** Data for review **
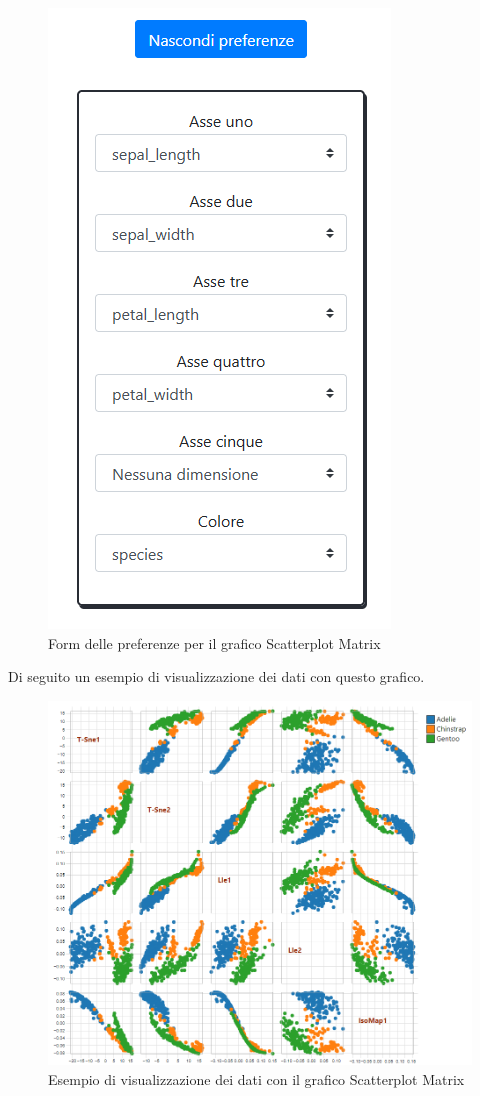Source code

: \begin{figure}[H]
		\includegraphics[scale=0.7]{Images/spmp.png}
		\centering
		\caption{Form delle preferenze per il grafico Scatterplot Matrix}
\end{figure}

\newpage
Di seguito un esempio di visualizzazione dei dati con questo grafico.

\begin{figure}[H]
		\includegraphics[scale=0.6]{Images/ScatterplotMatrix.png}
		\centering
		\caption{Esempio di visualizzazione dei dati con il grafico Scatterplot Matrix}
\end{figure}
...
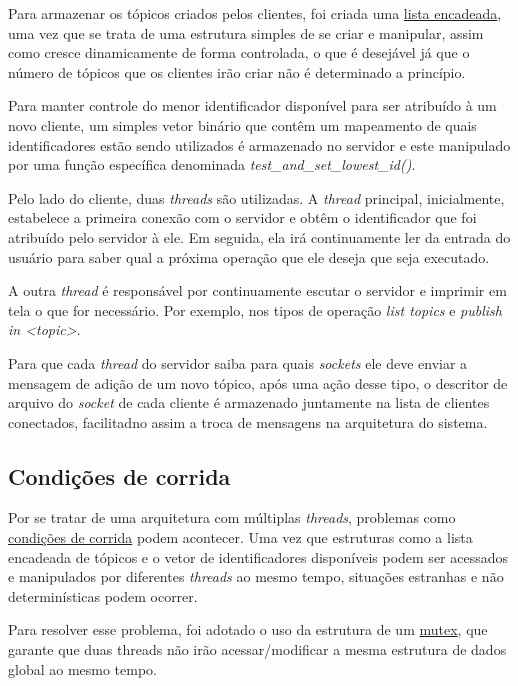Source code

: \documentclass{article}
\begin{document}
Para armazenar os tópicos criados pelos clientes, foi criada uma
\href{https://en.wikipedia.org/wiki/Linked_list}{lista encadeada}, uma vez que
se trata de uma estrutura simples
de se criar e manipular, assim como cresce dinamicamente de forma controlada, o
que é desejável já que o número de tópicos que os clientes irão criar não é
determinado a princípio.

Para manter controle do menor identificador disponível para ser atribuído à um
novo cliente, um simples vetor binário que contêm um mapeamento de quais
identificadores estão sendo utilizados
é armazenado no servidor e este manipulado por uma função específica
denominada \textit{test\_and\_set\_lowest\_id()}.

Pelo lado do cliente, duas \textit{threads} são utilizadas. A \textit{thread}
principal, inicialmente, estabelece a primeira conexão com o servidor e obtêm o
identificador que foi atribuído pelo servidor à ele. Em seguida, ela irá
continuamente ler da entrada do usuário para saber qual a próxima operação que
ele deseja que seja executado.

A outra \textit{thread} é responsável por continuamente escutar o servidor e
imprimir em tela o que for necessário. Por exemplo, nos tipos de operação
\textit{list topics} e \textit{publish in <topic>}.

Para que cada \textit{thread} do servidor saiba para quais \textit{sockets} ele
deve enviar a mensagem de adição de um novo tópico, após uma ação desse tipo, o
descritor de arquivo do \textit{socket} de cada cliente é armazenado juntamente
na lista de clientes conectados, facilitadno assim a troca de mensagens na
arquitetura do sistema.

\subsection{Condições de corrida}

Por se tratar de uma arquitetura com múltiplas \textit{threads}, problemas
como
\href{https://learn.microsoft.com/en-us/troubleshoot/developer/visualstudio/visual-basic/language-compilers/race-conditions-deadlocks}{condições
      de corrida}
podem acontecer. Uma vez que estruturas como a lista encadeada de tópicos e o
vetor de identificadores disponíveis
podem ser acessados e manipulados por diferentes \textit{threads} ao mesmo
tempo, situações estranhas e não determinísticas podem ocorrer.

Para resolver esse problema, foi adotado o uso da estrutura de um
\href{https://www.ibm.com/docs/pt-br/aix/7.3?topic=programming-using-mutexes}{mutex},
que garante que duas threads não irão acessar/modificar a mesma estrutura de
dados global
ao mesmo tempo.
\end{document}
* * *
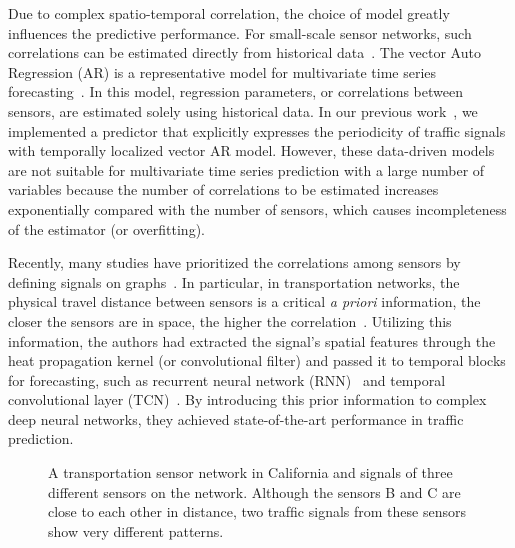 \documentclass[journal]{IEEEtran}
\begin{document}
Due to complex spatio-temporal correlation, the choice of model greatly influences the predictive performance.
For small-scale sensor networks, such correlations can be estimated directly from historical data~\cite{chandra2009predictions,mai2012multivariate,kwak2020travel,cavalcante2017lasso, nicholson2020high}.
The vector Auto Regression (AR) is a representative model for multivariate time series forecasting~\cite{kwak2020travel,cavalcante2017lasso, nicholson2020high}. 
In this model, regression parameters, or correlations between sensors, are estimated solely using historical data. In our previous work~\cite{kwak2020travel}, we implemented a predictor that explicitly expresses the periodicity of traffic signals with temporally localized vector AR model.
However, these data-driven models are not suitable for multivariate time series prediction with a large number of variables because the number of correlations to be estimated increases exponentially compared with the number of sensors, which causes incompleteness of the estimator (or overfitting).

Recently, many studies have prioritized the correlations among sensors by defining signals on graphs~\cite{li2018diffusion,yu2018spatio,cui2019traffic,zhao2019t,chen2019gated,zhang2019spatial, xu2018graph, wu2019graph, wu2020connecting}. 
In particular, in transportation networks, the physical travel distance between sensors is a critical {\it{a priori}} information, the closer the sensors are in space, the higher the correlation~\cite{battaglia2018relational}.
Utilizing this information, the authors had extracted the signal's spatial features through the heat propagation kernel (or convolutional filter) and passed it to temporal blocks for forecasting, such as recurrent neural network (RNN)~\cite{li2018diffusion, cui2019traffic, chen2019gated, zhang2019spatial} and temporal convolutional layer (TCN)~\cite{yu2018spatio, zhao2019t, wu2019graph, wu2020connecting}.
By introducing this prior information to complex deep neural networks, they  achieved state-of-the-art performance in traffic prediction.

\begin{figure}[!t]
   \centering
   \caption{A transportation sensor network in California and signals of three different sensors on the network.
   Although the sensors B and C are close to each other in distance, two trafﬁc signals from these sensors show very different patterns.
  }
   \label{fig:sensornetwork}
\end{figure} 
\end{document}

** What needs to be done **
Every line above that holds the word "https" is to be found and copied.

** Result for this task **
\href{https://en.wikipedia.org/wiki/Linked_list}{lista encadeada}, uma vez que
\href{https://learn.microsoft.com/en-us/troubleshoot/developer/visualstudio/visual-basic/language-compilers/race-conditions-deadlocks}{condições
\href{https://www.ibm.com/docs/pt-br/aix/7.3?topic=programming-using-mutexes}{mutex},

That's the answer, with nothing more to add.